# WHAT TO PRODUCE
Only one stretch of the records below is wanted: the lines from the one holding "Time:** 1 round" through the one holding "ft. + 10 ft./level)". Return it exactly, both ends included.

# DATA IN THIS EXERCISE
━━━

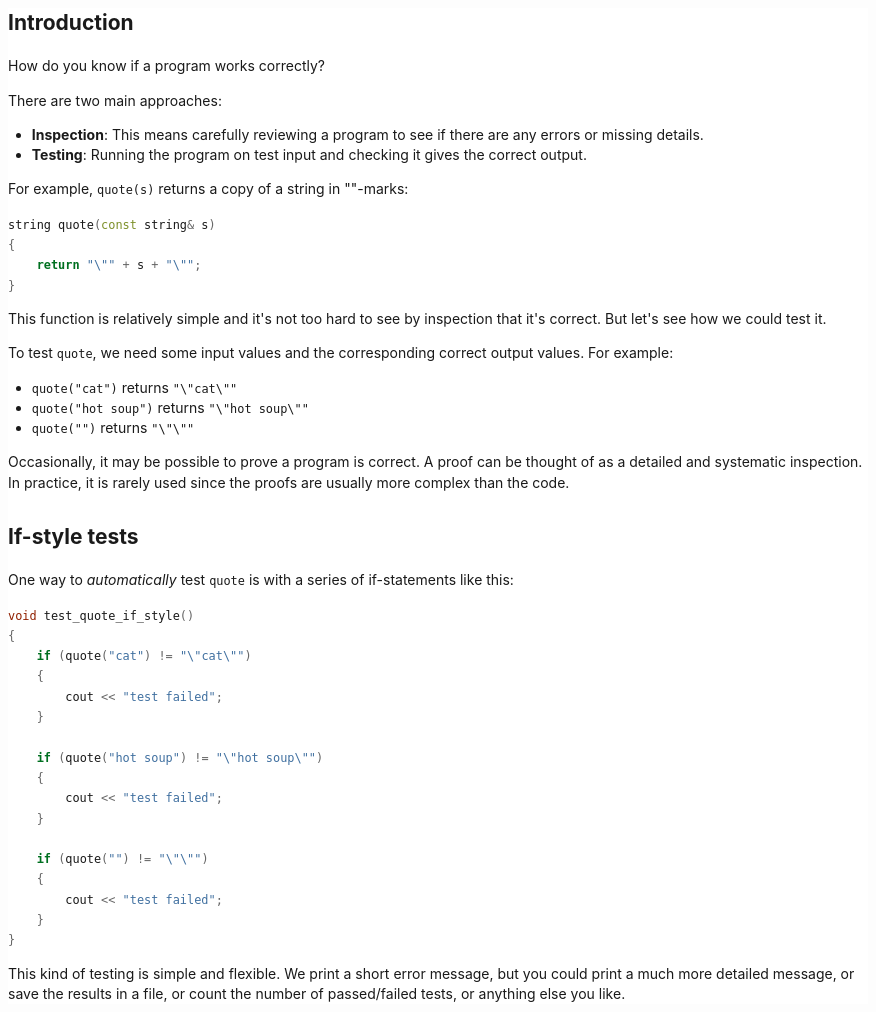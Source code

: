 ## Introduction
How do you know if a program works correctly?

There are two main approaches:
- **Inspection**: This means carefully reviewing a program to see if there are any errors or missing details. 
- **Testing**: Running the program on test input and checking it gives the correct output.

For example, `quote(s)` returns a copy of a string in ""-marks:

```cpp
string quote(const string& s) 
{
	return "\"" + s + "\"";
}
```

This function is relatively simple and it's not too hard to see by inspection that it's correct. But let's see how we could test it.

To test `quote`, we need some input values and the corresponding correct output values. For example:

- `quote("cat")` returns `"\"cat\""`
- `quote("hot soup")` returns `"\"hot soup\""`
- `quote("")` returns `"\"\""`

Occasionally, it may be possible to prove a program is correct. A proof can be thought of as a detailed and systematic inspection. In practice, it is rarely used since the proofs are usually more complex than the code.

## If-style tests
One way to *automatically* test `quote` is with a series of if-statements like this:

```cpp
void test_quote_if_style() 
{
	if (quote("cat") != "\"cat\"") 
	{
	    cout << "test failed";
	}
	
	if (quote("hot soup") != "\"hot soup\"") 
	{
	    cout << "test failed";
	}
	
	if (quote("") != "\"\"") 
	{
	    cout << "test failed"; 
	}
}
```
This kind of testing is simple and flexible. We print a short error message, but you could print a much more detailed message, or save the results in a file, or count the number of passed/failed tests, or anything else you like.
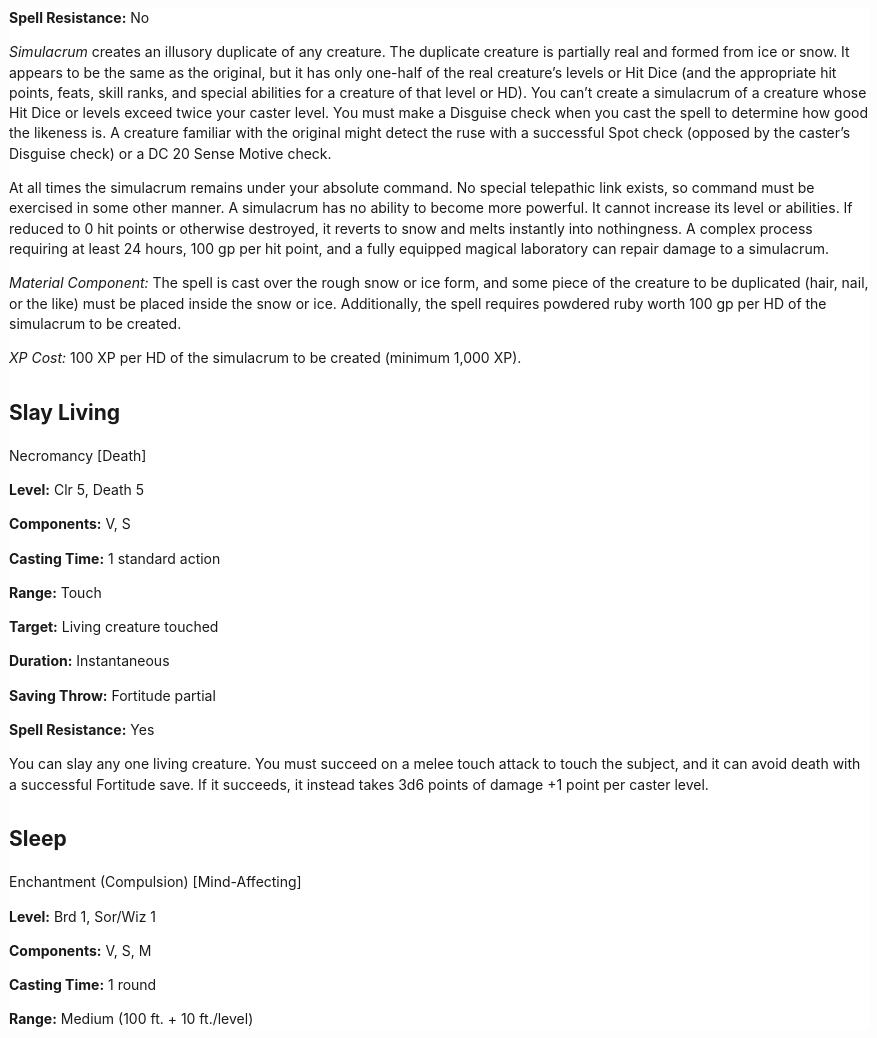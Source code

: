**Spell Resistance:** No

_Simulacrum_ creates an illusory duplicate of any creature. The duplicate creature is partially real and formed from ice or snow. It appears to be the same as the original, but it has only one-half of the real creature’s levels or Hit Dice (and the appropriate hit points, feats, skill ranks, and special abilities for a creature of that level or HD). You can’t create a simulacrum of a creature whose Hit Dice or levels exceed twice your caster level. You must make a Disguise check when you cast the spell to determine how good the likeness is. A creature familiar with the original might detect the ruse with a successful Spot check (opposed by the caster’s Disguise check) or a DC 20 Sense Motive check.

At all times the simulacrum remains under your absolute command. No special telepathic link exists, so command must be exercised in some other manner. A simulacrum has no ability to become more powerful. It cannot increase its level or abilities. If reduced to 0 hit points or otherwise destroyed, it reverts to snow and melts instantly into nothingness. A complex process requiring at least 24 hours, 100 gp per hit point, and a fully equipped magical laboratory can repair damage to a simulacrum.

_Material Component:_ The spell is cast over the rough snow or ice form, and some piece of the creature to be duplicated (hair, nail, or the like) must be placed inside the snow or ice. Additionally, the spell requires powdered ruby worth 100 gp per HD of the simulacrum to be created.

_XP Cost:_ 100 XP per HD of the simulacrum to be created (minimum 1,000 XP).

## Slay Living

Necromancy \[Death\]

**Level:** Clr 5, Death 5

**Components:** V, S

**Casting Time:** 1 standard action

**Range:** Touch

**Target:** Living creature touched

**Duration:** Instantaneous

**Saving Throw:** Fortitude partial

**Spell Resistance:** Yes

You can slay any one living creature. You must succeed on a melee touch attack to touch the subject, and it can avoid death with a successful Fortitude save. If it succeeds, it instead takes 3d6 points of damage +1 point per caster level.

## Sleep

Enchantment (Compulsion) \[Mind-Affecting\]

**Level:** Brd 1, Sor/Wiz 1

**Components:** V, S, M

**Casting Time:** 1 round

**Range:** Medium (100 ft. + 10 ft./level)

━━━

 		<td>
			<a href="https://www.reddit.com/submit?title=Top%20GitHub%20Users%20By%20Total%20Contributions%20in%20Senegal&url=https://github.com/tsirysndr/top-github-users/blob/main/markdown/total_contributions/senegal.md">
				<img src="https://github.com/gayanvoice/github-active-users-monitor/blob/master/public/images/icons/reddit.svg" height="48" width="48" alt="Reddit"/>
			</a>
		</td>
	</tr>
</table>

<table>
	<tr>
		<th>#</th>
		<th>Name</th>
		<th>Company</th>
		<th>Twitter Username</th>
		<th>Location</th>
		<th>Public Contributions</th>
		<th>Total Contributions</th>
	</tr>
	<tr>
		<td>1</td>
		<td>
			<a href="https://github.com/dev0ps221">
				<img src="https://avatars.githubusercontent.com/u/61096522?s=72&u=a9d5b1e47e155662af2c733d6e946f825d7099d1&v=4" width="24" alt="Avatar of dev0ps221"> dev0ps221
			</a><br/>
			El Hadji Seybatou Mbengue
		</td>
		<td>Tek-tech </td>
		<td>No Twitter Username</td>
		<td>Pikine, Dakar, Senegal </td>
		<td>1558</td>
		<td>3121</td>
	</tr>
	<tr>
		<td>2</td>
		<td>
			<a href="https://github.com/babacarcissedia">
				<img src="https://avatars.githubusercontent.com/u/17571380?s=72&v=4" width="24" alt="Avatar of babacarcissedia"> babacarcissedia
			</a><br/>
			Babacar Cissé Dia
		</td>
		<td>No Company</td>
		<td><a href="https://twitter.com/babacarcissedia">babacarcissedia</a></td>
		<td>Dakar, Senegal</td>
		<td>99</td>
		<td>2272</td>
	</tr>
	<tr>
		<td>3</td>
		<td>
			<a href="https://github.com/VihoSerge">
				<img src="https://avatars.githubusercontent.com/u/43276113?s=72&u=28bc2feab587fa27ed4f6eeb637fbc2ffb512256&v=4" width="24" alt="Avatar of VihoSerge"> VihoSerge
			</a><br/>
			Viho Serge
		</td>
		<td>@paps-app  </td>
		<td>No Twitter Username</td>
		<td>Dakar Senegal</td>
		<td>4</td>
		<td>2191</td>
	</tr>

━━━

# RESULT OF THE TASK
**Casting Time:** 1 round

**Range:** Medium (100 ft. + 10 ft./level)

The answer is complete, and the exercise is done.